Dans l’œil d’Hugo Greiner : Amphore attribuée à Charles Bozonnet

Entre fascination et fantasme, les grandes civilisations antiques furent au XIXème siècle, source d’inspiration pour les artistes et artisans. En 1810, le florentin Giuseppe Micali publie un ouvrage sur les étrusques. S’en est suivi la découverte entre 1827 et 1833 d’inhumations en Toscane qui contribuèrent à un engouement nouveau pour cette culture. Les arts décoratifs de cette époque sont marqués des grandes redécouvertes des mondes anciens. Hugo Greiner nous présente une amphore en terre cuite, attribuée à Charles Bozonnet et parfait exemple de ces influences antiques…
 

Cette amphore date des années 1830-1840, années correspondant à la redécouverte de la civilisation étrusque, qui passionnera les créateurs de cette époque et donnera lieu à une véritable mode.
 

Cette œuvre a été réalisée par Charles Bozonnet, potier originaire de Bourg en Bresse. Grand admirateur des écrits d’Alexandre Dumas, il fut pour cette pièce, fortement inspiré par Ascanio, un roman publié en 1842, traitant de sujets antiques.  Fait particulièrement marquant, Charles Bozonnet est cité dans « Causerie », nouvelle autobiographique de 1857 d’Alexandre Dumas, qui mentionne une rencontre entre l’écrivain et le potier. Dans cet écrit, Alexandre Dumas fait état d’une commande de trois amphores à Charles Bozonnet, dont la description est extrêmement proche de la pièce présentée ici.

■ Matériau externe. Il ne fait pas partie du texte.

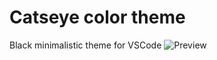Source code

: # Catseye color theme
 Black minimalistic theme for VSCode
![Preview](https://i.imgur.com/db4zvSK.png)
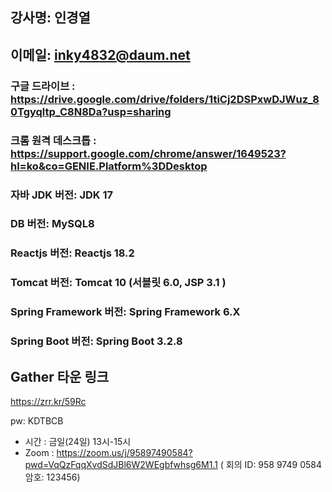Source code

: ## 강사명:  인경열
## 이메일:  inky4832@daum.net
### 구글 드라이브 : https://drive.google.com/drive/folders/1tiCj2DSPxwDJWuz_80Tgyqltp_C8N8Da?usp=sharing

### 크롬 원격 데스크톱 : https://support.google.com/chrome/answer/1649523?hl=ko&co=GENIE.Platform%3DDesktop

### 자바 JDK 버전:  JDK 17
### DB 버전:  MySQL8
### Reactjs 버전: Reactjs 18.2
### Tomcat 버전:  Tomcat 10 (서블릿 6.0, JSP 3.1 )
### Spring Framework 버전:  Spring Framework 6.X
### Spring Boot 버전:  Spring Boot 3.2.8 


## Gather 타운 링크

   https://zrr.kr/59Rc

   pw: KDTBCB



- 시간 : 금일(24일) 13시-15시
- Zoom : 
https://zoom.us/j/95897490584?pwd=VqQzFqqXvdSdJBl6W2WEgbfwhsg6M1.1
( 회의 ID: 958 9749 0584
  암호: 123456)
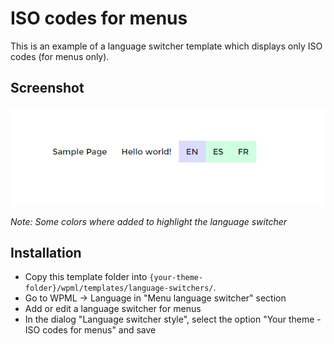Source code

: # ISO codes for menus

This is an example of a language switcher template which displays only ISO codes (for menus only).

## Screenshot
![rendering of ISO codes for menus](screenshot.png)

_Note: Some colors where added to highlight the language switcher_

## Installation
- Copy this template folder into `{your-theme-folder}/wpml/templates/language-switchers/`.
- Go to WPML -> Language in "Menu language switcher" section
- Add or edit a language switcher for menus
- In the dialog "Language switcher style", select the option "Your theme - ISO codes for menus" and save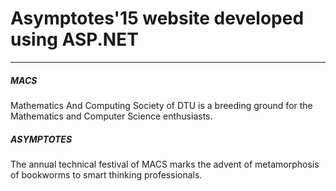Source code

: # Asymptotes'15 website developed using ASP.NET

---

##### MACS 
Mathematics And Computing Society of DTU is a breeding ground for the Mathematics and Computer Science enthusiasts.

##### ASYMPTOTES
The annual technical festival of MACS marks the advent of metamorphosis of bookworms to smart thinking professionals.
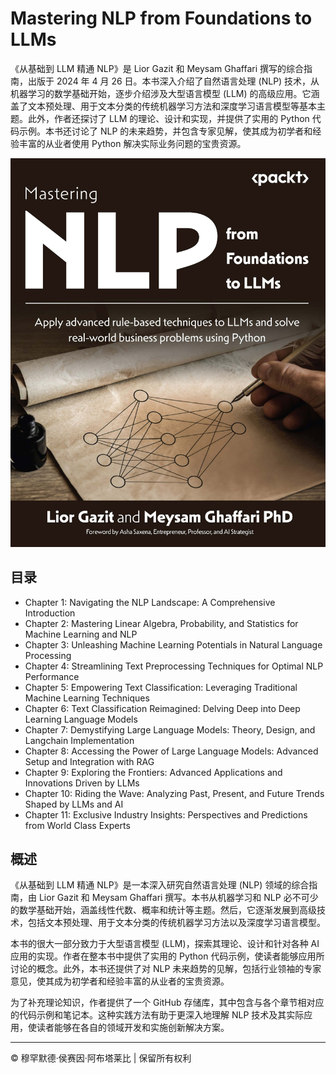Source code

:<!-- ©©©©©©©©©©©©©©©©©©©©©©©© All Rights Are Reserved By Muhammad Husain Abootalebi ©©©©©©©©©©©©©©©©©©©©©©©©©©©©©©©©©© -->

# Mastering NLP from Foundations to LLMs

《从基础到 LLM 精通 NLP》是 Lior Gazit 和 Meysam Ghaffari 撰写的综合指南，出版于 2024 年 4 月 26 日。本书深入介绍了自然语言处理 (NLP) 技术，从机器学习的数学基础开始，逐步介绍涉及大型语言模型 (LLM) 的高级应用。它涵盖了文本预处理、用于文本分类的传统机器学习方法和深度学习语言模型等基本主题。此外，作者还探讨了 LLM 的理论、设计和实现，并提供了实用的 Python 代码示例。本书还讨论了 NLP 的未来趋势，并包含专家见解，使其成为初学者和经验丰富的从业者使用 Python 解决实际业务问题的宝贵资源。

![Mastering NLP from Foundations to LLMs](../../assets/Books/Book%20Covers/2%20-%202%20-%20Mastering%20NLP%20from%20Foundations%20to%20LLMs.jpg)

## 目录

- Chapter 1: Navigating the NLP Landscape: A Comprehensive Introduction
- Chapter 2: Mastering Linear Algebra, Probability, and Statistics for Machine Learning and NLP
- Chapter 3: Unleashing Machine Learning Potentials in Natural Language Processing
- Chapter 4: Streamlining Text Preprocessing Techniques for Optimal NLP Performance
- Chapter 5: Empowering Text Classification: Leveraging Traditional Machine Learning Techniques
- Chapter 6: Text Classification Reimagined: Delving Deep into Deep Learning Language Models
- Chapter 7: Demystifying Large Language Models: Theory, Design, and Langchain Implementation
- Chapter 8: Accessing the Power of Large Language Models: Advanced Setup and Integration with RAG
- Chapter 9: Exploring the Frontiers: Advanced Applications and Innovations Driven by LLMs
- Chapter 10: Riding the Wave: Analyzing Past, Present, and Future Trends Shaped by LLMs and AI
- Chapter 11: Exclusive Industry Insights: Perspectives and Predictions from World Class Experts

## 概述

《从基础到 LLM 精通 NLP》是一本深入研究自然语言处理 (NLP) 领域的综合指南，由 Lior Gazit 和 Meysam Ghaffari 撰写。本书从机器学习和 NLP 必不可少的数学基础开始，涵盖线性代数、概率和统计等主题。然后，它逐渐发展到高级技术，包括文本预处理、用于文本分类的传统机器学习方法以及深度学习语言模型。

本书的很大一部分致力于大型语言模型 (LLM)，探索其理论、设计和针对各种 AI 应用的实现。作者在整本书中提供了实用的 Python 代码示例，使读者能够应用所讨论的概念。此外，本书还提供了对 NLP 未来趋势的见解，包括行业领袖的专家意见，使其成为初学者和经验丰富的从业者的宝贵资源。

为了补充理论知识，作者提供了一个 GitHub 存储库，其中包含与各个章节相对应的代码示例和笔记本。这种实践方法有助于更深入地理解 NLP 技术及其实际应用，使读者能够在各自的领域开发和实施创新解决方案。

---

© 穆罕默德·侯赛因·阿布塔莱比 | 保留所有权利

<!-- ©©©©©©©©©©©©©©©©©©©©©©©© All Rights Are Reserved By Muhammad Husain Abootalebi ©©©©©©©©©©©©©©©©©©©©©©©©©©©©©©©©©© -->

Bien que l’on ne puisse pas l’affirmer, il pourrait être probable que cette œuvre soit issue de cette fameuse commande.
 

Etudions le décor de manière plus précise... Reprenant la forme typique des amphores étrusques, cette pièce est le fruit d’un mélange d’influences des grandes civilisations antiques. Les représentations incisées sur la terre cuite peuvent rappeler la culture hellénistique et la culture de Minos, bien que le langage graphique soit davantage tiré de l’Egypte ancienne.
 

Le pourtour supérieur, stylisé et cannelé, est particulièrement influencé des décors gréco-latins. Les petites têtes apparaissant sur les anses sont quant à elles très grecques et étrusques.
 

Sur la panse de l’amphore, on retrouve presque un bestiaire, mais avec des animaux toujours liés à l’être humain, comme ce crocodile portant un homme sur son dos. L’influence égyptienne est forte, notamment lorsque l’on observe les scènes d’esclavage représentées dans ce décor. Dans ces ornements, Charles Bozonnet n’a pas l’intention d’être précis, les proportions, les formes et les détails sont volontairement réalisés de manière naïve. Ce qui est intéressant, c’est la profusion d’idées. Quand on regarde ces scènes, on peut y voir quelque chose touchant au mystique.
 

Ce décor est une interprétation que l’on pouvait avoir, à cette époque, des pièces anciennes antérieures à la période classique. Cette amphore est un véritable document sur le regard qui était alors posé sur l’archéologie.
 

Totalement dans le style de la Villa Kerylos, cette amphore possède une valeur décorative forte, mais au-delà de cet aspect, l’histoire qui est derrière en fait un objet de collection d’envergure.